Instructions to follow:
Transcribe the data in full; each line must match exactly.

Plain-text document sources
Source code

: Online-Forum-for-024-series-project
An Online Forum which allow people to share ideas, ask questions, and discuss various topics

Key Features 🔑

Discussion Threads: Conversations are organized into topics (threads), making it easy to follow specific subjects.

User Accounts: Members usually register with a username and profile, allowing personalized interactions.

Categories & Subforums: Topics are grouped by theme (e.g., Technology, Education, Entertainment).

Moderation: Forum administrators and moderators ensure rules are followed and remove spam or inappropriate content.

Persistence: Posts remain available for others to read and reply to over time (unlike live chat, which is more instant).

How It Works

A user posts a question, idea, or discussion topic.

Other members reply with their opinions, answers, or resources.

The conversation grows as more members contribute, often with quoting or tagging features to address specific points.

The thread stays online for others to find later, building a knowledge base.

Solution to this task:
Source code

: Online-Forum-for-024-series-project
An Online Forum which allow people to share ideas, ask questions, and discuss various topics

Key Features 🔑

Discussion Threads: Conversations are organized into topics (threads), making it easy to follow specific subjects.

User Accounts: Members usually register with a username and profile, allowing personalized interactions.

Categories & Subforums: Topics are grouped by theme (e.g., Technology, Education, Entertainment).

Moderation: Forum administrators and moderators ensure rules are followed and remove spam or inappropriate content.

Persistence: Posts remain available for others to read and reply to over time (unlike live chat, which is more instant).

How It Works

A user posts a question, idea, or discussion topic.

Other members reply with their opinions, answers, or resources.

The conversation grows as more members contribute, often with quoting or tagging features to address specific points.

The thread stays online for others to find later, building a knowledge base.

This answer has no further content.